--- Directions ---
Within this listing, how many lines carry the string "orders"? State the number only.

=== Begin Enclosure ===

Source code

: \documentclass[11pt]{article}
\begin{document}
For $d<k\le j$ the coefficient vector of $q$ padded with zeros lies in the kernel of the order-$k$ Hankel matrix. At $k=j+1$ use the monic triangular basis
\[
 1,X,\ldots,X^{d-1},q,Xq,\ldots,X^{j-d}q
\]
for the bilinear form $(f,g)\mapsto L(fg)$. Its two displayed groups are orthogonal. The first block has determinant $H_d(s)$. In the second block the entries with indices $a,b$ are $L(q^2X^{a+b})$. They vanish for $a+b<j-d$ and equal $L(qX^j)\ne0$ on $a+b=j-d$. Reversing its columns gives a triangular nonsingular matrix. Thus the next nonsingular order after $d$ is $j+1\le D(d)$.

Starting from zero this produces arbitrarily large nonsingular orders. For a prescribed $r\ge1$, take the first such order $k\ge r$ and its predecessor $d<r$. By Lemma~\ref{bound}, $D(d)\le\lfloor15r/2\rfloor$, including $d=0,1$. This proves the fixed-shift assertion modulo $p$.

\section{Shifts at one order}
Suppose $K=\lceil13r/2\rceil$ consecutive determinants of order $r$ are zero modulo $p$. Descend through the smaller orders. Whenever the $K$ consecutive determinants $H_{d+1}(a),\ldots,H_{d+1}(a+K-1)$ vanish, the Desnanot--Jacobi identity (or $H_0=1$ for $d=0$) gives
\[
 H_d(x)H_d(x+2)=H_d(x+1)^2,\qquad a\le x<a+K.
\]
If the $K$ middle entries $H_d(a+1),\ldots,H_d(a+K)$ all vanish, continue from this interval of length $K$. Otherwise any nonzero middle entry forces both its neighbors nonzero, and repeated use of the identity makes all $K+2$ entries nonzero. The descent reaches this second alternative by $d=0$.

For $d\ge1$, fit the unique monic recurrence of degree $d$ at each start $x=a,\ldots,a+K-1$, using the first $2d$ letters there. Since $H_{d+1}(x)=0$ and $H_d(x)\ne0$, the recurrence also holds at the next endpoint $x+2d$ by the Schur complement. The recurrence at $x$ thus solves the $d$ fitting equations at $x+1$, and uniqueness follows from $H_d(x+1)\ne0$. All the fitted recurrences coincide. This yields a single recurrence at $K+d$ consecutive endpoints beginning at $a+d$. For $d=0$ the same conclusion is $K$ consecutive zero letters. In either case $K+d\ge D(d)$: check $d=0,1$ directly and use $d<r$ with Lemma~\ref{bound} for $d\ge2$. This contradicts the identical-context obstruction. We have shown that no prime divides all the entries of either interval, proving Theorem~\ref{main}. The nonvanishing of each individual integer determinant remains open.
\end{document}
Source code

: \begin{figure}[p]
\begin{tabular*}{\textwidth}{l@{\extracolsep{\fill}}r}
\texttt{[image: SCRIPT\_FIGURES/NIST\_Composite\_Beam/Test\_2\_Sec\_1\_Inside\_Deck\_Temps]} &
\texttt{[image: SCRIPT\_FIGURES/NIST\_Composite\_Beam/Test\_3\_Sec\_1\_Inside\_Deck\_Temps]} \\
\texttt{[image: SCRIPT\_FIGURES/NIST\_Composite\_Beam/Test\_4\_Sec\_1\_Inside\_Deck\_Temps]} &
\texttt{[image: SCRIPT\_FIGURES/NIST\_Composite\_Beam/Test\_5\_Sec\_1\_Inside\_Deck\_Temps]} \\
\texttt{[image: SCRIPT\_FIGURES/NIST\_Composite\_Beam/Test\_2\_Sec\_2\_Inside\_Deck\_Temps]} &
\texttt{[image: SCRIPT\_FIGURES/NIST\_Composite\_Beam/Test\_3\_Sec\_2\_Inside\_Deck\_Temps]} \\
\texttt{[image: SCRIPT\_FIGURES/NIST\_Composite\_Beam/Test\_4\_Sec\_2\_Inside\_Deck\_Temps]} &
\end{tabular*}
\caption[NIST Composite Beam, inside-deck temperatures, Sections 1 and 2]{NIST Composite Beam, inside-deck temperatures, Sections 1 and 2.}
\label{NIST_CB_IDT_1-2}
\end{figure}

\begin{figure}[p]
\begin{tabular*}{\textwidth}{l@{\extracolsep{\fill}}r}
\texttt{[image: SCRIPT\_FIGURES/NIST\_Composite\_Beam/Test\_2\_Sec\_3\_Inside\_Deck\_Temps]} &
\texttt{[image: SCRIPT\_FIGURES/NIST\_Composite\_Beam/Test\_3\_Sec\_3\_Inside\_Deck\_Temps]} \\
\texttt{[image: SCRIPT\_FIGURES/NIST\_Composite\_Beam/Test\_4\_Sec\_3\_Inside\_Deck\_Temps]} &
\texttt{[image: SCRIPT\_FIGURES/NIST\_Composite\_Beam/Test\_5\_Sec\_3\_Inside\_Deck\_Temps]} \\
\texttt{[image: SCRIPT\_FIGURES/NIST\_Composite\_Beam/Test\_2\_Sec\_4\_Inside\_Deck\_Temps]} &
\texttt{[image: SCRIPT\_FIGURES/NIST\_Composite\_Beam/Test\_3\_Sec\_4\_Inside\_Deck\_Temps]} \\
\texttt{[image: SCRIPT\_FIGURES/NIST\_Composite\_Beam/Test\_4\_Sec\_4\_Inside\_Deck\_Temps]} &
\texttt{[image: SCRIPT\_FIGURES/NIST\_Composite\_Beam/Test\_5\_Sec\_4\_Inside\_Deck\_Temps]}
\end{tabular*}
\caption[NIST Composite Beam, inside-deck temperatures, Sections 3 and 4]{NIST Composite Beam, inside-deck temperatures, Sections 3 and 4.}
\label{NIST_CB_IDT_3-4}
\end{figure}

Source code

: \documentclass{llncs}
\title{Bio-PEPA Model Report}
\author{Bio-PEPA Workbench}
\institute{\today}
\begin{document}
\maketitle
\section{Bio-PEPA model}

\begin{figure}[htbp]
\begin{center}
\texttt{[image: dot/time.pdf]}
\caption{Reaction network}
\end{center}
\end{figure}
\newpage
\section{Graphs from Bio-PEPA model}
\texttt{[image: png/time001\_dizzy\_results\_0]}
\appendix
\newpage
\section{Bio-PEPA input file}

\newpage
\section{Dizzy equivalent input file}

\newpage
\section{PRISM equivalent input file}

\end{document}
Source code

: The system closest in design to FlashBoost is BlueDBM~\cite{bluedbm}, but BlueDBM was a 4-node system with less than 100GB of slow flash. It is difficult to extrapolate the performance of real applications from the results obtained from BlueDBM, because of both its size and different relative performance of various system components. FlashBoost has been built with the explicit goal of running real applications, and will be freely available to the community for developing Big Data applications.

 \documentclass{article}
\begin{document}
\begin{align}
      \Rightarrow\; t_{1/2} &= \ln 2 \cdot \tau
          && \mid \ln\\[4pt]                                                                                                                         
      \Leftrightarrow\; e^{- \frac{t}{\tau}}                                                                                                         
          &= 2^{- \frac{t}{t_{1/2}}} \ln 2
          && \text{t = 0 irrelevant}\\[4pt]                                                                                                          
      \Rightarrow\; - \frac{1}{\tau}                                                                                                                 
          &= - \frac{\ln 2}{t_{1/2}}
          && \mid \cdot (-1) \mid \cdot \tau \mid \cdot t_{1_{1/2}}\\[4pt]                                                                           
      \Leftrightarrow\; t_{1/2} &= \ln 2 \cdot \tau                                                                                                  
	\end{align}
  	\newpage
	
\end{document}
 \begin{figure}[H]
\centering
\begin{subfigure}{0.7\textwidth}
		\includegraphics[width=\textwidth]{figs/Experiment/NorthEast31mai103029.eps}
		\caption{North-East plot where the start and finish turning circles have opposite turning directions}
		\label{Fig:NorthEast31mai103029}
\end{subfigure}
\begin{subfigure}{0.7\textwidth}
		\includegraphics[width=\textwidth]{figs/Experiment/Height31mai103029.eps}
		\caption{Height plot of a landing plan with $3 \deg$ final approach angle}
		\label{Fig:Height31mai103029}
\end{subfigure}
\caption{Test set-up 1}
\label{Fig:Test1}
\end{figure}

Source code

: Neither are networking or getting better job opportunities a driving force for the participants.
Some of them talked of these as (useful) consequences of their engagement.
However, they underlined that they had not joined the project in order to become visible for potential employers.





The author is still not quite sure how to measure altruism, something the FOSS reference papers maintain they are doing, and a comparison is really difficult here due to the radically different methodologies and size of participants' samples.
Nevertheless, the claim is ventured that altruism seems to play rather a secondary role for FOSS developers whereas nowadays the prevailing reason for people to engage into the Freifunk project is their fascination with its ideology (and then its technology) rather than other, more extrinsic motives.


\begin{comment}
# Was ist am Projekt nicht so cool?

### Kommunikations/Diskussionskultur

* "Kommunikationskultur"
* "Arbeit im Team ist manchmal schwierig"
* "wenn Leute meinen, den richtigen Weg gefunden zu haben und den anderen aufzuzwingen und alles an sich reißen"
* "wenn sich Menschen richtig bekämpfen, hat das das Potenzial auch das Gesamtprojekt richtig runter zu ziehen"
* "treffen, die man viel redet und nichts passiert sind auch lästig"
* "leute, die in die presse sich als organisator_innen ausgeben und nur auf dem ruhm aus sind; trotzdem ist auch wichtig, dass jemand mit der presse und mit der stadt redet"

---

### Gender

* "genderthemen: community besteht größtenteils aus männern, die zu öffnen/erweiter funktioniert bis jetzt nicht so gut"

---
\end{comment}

=== End Enclosure ===

--- Response area ---
2